The online equivalent of “Do you want fries with that?” is fast becoming “Customers who bought this, also bought ………”. But the science around this area, behavioural based merchandising, is a lot deeper than just adding a simple product recommendation based on what someone else has bought. How about recommendations like “Other customers also viewed” or “Other customers went on to purchase” – the whole idea is to make the most relevant offer to the right prospect at the right time.

The first thing is that you need to know the prospect. I mean really know them – the better you know them, the better chance you have of matching an offer to meet their needs. Marketing 101, yes?

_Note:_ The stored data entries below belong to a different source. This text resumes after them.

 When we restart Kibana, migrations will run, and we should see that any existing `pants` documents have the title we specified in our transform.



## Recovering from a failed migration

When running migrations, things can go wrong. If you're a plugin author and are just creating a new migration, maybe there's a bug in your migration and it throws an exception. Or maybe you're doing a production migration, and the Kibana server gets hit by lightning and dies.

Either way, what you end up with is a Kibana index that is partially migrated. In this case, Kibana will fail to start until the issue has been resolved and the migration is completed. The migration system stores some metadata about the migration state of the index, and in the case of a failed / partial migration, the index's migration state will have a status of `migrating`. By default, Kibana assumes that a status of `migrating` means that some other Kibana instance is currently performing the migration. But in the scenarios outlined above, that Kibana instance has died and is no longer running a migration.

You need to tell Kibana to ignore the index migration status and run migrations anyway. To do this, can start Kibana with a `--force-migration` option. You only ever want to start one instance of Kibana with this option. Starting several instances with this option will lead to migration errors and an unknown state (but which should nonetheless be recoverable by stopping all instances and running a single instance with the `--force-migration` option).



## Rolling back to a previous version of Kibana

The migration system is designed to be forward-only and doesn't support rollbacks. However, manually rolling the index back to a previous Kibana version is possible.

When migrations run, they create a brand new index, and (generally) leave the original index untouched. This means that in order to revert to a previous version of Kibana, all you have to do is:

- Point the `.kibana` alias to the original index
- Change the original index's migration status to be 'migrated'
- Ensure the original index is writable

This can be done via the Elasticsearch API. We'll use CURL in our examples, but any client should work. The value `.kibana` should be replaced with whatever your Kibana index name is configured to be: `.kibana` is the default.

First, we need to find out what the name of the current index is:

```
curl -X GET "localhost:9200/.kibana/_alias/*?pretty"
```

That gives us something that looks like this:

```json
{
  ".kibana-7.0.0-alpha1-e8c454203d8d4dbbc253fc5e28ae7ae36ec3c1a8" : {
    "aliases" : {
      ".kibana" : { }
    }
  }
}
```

If all you know about them is that they have put shoes into the shopping cart, then the best you can probably do is recommend other shoes as an upsell or maybe some socks as a cross sell… But what if you knew that before they put shoes in the cart, they also looked at an expensive gold pendant and the last time they hit your site, they were looking at gold earrings and that they came to your site by searching for gold necklaces? Armed with the deeper knowledge of the customer you might conclude that the shoes were a short term impulse buy and that they are really in the market to spend a whole lot more money on something in gold – so the more appropriate recommendation would probably be alternate pendants or maybe earrings (or both).

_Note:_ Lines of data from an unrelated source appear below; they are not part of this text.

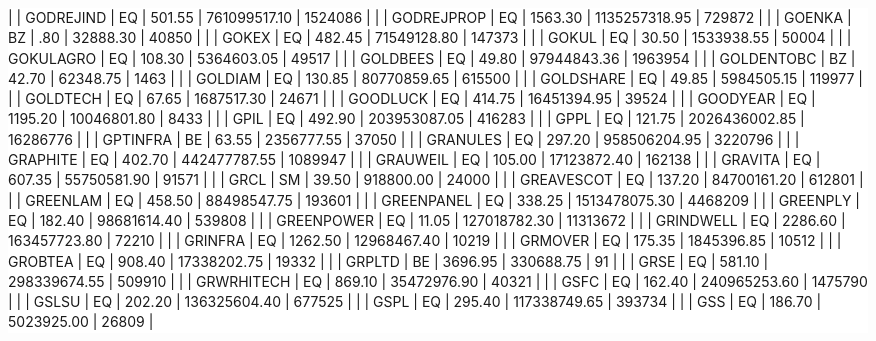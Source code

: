 |  | GODREJIND | EQ | 501.55 | 761099517.10 | 1524086 |
|  | GODREJPROP | EQ | 1563.30 | 1135257318.95 | 729872 |
|  | GOENKA | BZ | .80 | 32888.30 | 40850 |
|  | GOKEX | EQ | 482.45 | 71549128.80 | 147373 |
|  | GOKUL | EQ | 30.50 | 1533938.55 | 50004 |
|  | GOKULAGRO | EQ | 108.30 | 5364603.05 | 49517 |
|  | GOLDBEES | EQ | 49.80 | 97944843.36 | 1963954 |
|  | GOLDENTOBC | BZ | 42.70 | 62348.75 | 1463 |
|  | GOLDIAM | EQ | 130.85 | 80770859.65 | 615500 |
|  | GOLDSHARE | EQ | 49.85 | 5984505.15 | 119977 |
|  | GOLDTECH | EQ | 67.65 | 1687517.30 | 24671 |
|  | GOODLUCK | EQ | 414.75 | 16451394.95 | 39524 |
|  | GOODYEAR | EQ | 1195.20 | 10046801.80 | 8433 |
|  | GPIL | EQ | 492.90 | 203953087.05 | 416283 |
|  | GPPL | EQ | 121.75 | 2026436002.85 | 16286776 |
|  | GPTINFRA | BE | 63.55 | 2356777.55 | 37050 |
|  | GRANULES | EQ | 297.20 | 958506204.95 | 3220796 |
|  | GRAPHITE | EQ | 402.70 | 442477787.55 | 1089947 |
|  | GRAUWEIL | EQ | 105.00 | 17123872.40 | 162138 |
|  | GRAVITA | EQ | 607.35 | 55750581.90 | 91571 |
|  | GRCL | SM | 39.50 | 918800.00 | 24000 |
|  | GREAVESCOT | EQ | 137.20 | 84700161.20 | 612801 |
|  | GREENLAM | EQ | 458.50 | 88498547.75 | 193601 |
|  | GREENPANEL | EQ | 338.25 | 1513478075.30 | 4468209 |
|  | GREENPLY | EQ | 182.40 | 98681614.40 | 539808 |
|  | GREENPOWER | EQ | 11.05 | 127018782.30 | 11313672 |
|  | GRINDWELL | EQ | 2286.60 | 163457723.80 | 72210 |
|  | GRINFRA | EQ | 1262.50 | 12968467.40 | 10219 |
|  | GRMOVER | EQ | 175.35 | 1845396.85 | 10512 |
|  | GROBTEA | EQ | 908.40 | 17338202.75 | 19332 |
|  | GRPLTD | BE | 3696.95 | 330688.75 | 91 |
|  | GRSE | EQ | 581.10 | 298339674.55 | 509910 |
|  | GRWRHITECH | EQ | 869.10 | 35472976.90 | 40321 |
|  | GSFC | EQ | 162.40 | 240965253.60 | 1475790 |
|  | GSLSU | EQ | 202.20 | 136325604.40 | 677525 |
|  | GSPL | EQ | 295.40 | 117338749.65 | 393734 |
|  | GSS | EQ | 186.70 | 5023925.00 | 26809 |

Another consideration is where to put the recommendation. What a total waste of time and money it is to see sites going to the trouble of putting up recommendations and then positioning them below the fold, so the only way someone sees the recommendation is if they happen to scroll down the page. A recommendation needs to be in your face if it is to have the desired impact.

Part of the positioning decisions are also around the page you use. Different types of recommendations are known to work better on different pages. Here is a table listing some common page types, the preferred recommendation option and an estimate of the results you might expect with a strong online behavioural targeting engine:

Page Recommendations Percentage increase in sales
Home Top Sellers 0.5%
Category Top Sellers 1.3%
Product Listing Top Sellers 9.0%
Individual Product Others Also Viewed 6.0%
Individual Product Others Also Bought 2.0%
Cart Others Also Bought 1.0%
Cart Others Also Viewed 0.2%
Order Confirmation Others Also Bought 0.3%
Order Confirmation Email Others Also Bought 0.1%

And then there are follow up recommendations. Using email to recommend a cross sell or to retarget customers who displayed a predetermined activity on your site. A recent study concluded that targeted emails with the right product recommendation had a conversion rate of 8% compared to 2-3% for broadcast emails… or using the recommendations across channels, say in the call centre or at POS… but that is a whole blog session in its own.

The bottom line is that bringing a scientific approach to the automation of online product recommendations is becoming a complex and specialist process, with smart businesses taking advantage of the seriously strong returns available from getting it right.

“This is my personal blog.  The views expressed here are my own and do not represent those of my employer, Coremetrics.”